Repository files navigation

oleoduc

oleoduc (french synonym of pipeline) provides tools to easily stream data.

npm install oleoduc

It can be used with both CommonJS and ESM

const { ... } = require("oleoduc");
# or
import { ... } from "oleoduc";

NPM ci codecov

Getting started

Features

  • Easily transform, filter and write data flowing through the stream
  • Catch stream errors
  • Pipe and merge streams together
  • Read a stream as if it were a promise

Quick tour

Read a file, parse each line and store it into a database

const { oleoduc, readLineByLine, transformData, writeData } = require("oleoduc");
const { createReadStream } = require("fs");

// Read a each line from a file, parse them as json and store document into MongoDB.
// No need to load all content into the memory
await oleoduc(
  createReadStream("/path/to/file"),
  readLineByLine(),
  transformData((line) => JSON.parse(line)),
  writeData((json) => db.insertOne(json)),
)

Stream JSON to client through an express server

const express = require("express");
const { pipeStreams, transformIntoJSON } = require("oleoduc");

// Consume for example a MongoDB cursor and send documents as it flows
const app = express();
app.get("/documents", async (req, res) => {
  pipeStreams(
    db.collection("documents").find().stream(),
    transformIntoJSON(),// Stream the documents as a json array
    res
  );
});

Create a stream to parse CSV and iterate over it

const { pipeStreams, transformData } = require("oleoduc");
const { createReadStream } = require("fs");
const { parse } = require("csv-parse");

const csvStream = pipeStreams(
  createReadStream("/path/to/file.csv"),
  parse(),
)

for await (const data of csvStream) {
  await db.insertOne(data)
}

API

accumulateData(callback, [options])

Allows data to be accumulated before piping them to the next step.
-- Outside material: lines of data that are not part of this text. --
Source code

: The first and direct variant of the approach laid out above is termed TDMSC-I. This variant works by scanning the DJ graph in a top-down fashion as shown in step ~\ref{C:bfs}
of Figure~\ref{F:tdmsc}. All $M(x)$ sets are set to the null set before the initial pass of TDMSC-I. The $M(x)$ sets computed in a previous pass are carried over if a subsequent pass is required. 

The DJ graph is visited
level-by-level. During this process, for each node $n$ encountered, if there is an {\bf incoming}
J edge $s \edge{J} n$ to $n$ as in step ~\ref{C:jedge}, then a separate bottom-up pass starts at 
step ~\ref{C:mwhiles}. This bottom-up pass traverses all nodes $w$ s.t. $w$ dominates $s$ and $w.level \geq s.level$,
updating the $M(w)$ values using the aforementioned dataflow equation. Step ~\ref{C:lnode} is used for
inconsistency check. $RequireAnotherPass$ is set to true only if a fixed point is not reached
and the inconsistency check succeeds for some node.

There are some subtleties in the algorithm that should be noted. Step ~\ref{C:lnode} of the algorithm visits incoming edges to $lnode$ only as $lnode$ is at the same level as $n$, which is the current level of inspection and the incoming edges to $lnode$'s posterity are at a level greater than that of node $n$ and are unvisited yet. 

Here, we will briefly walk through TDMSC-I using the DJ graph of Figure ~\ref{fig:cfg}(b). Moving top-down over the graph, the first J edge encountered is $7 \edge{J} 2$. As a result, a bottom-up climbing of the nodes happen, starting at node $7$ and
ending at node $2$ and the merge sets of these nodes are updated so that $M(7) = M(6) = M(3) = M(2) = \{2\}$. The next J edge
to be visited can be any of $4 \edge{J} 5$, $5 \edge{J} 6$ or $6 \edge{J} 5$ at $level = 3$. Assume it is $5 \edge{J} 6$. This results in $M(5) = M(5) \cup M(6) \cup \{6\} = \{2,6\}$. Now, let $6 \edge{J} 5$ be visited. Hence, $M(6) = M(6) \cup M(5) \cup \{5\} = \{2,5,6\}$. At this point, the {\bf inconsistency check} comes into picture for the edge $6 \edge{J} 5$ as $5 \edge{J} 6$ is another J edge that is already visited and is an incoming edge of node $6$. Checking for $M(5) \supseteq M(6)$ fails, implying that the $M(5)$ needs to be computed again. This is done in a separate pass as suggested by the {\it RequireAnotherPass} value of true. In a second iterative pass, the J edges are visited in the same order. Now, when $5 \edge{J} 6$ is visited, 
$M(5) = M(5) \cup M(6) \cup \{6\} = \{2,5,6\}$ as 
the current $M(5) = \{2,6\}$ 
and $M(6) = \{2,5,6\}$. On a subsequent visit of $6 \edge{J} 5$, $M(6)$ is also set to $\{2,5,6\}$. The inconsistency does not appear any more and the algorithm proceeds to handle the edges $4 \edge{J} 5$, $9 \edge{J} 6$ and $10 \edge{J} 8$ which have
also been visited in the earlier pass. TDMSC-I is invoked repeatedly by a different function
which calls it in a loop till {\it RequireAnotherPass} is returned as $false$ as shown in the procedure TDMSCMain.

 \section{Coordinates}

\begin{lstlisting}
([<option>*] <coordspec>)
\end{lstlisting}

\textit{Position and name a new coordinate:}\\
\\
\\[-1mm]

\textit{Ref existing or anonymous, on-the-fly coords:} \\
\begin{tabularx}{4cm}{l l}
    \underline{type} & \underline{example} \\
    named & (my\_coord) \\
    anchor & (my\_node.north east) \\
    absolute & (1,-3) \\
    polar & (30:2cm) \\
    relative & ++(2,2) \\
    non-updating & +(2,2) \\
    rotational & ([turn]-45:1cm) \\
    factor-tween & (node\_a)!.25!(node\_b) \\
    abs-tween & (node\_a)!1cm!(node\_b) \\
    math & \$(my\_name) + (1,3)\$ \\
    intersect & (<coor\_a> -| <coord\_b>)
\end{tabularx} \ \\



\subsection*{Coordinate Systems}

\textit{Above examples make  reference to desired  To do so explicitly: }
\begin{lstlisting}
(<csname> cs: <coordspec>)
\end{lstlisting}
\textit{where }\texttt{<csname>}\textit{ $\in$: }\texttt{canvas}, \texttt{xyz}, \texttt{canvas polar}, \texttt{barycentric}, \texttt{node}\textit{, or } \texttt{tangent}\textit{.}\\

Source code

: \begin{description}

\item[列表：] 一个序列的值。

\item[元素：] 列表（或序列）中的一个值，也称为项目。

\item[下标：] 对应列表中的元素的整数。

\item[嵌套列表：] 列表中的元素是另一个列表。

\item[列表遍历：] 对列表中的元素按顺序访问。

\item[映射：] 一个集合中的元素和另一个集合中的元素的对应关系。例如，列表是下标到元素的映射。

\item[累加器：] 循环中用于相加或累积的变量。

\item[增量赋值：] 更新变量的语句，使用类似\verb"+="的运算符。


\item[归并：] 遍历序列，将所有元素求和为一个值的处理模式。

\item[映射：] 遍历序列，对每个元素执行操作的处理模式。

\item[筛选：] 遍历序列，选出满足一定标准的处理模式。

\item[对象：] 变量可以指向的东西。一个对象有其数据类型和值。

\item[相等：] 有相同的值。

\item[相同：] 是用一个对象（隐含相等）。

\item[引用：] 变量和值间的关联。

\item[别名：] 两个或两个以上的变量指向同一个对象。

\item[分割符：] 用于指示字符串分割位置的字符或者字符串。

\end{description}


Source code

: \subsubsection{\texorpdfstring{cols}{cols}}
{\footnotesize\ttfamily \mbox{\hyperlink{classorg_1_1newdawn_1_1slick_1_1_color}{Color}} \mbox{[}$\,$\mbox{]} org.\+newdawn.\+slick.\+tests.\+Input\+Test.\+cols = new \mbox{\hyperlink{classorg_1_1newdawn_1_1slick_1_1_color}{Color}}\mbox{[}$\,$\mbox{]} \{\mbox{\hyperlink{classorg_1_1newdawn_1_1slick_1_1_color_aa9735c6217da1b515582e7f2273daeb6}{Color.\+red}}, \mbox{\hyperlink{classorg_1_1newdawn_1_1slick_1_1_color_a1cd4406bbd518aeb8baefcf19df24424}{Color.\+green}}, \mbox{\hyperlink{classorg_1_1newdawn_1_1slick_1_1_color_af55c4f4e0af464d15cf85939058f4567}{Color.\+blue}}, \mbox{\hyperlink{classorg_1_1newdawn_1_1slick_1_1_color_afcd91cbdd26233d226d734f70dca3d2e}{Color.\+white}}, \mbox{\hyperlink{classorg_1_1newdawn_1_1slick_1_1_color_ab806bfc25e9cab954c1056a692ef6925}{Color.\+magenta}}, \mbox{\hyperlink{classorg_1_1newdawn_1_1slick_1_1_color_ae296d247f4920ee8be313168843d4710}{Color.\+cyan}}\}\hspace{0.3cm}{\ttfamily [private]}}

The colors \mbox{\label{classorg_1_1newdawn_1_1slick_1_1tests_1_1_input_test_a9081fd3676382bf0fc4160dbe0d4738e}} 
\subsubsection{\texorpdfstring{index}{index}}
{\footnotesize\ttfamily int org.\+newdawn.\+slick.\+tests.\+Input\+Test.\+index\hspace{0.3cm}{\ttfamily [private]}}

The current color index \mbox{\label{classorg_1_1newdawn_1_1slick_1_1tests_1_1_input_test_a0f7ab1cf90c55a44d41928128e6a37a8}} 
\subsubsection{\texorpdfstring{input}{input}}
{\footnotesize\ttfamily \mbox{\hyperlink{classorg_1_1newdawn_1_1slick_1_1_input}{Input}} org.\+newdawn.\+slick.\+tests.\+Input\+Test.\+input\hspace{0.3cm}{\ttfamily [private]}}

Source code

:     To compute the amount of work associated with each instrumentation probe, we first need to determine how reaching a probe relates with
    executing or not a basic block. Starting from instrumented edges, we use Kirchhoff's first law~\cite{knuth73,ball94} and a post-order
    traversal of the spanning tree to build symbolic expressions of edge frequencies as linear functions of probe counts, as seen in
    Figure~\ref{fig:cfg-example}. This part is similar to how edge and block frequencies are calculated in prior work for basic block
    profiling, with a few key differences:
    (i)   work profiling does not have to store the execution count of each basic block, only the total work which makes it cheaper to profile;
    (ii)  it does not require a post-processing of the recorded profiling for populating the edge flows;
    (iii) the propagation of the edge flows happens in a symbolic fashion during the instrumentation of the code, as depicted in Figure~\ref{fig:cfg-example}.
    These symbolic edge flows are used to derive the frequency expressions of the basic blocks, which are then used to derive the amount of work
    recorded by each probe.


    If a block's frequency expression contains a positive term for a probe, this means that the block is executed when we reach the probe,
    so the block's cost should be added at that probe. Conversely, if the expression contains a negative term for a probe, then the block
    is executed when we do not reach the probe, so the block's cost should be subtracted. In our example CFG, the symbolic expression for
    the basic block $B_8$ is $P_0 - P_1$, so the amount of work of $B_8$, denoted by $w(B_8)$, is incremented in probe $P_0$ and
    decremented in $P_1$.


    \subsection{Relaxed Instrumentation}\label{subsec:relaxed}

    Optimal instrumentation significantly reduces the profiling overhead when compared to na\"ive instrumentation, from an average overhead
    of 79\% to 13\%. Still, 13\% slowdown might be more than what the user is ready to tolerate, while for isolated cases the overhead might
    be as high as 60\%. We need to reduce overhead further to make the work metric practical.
It can be used to reduce or group data

Parameters

  • callback: a function with signature function(acc, data, flush) that must return the accumulated data (can be a promise). Call flush to push the data accumulated yet;
  • options:
    • accumulator: Initial value of the accumulator (default: undefined)
    • *: The rest of the options is passed to stream.Transform

Examples

Reduce values from the source into a single string

const { oleoduc, accumulateData, writeData } = require("oleoduc");
const { Readable } = require("stream");

const source = Readable.from(["j", "o", "h", "n"]);

await oleoduc(
  source,
  accumulateData((acc, value) => {
    return { ...acc, value };
  }, { accumulator: "" }),
  writeData((acc) => console.log(acc))
);

// --> Output:
"john"

Group values into an array

const { oleoduc, accumulateData, writeData } = require("oleoduc");
const { Readable } = require("stream");

const source = Readable.from(["John", "Doe", "Robert", "Hue"]);

await oleoduc(
  source,
  accumulateData((acc, data, flush) => {
    //Group firstname and lastname
    acc = [...acc, data];
    if (acc.length < 2) {
      //Accumulate data until we have firstname and lastname
      return acc;
    } else {
      //flush the group
      flush(acc.join(" "));
      //Reset accumulator for the next group
      return [];
    }

  }, { accumulator: [] }),
  writeData((array) => console.log(array))
);

// --> Output:
[
  "John Doe",
  "Robert Hue"
]

concatStreams(...streams, [options])

Allows multiple streams to be processed one after the other.

Parameters

  • streams: A list of streams or a function returning the next stream to process or null when no more streams available
  • options: Options are passed to stream.PassThrough

Examples

Read files as if it were a single one

const { oleoduc, concatStreams, writeData } = require("oleoduc");
const { createReadStream } = require("stream");

const output = [];
await oleoduc(
  concatStreams(
    createReadStream("/path/to/file1.txt"),
    createReadStream("/path/to/file2.txt")
  ),
  writeData((line) => console.log(line))
)
;

Read files until no more available

const { oleoduc, concatStreams, writeData } = require("oleoduc");
const { createReadStream } = require("stream");

async function next() {
  const fileName = await getFilenameFromAnAsyncFunction()
  return fileName ? createReadStream(fileName) : null;
}

const output = [];
await oleoduc(
  concatStreams(next),
  writeData((line) => console.log(line))
)
;

filterData(callback, [options])

Allows data to be filtered (return false to ignore the current chunk).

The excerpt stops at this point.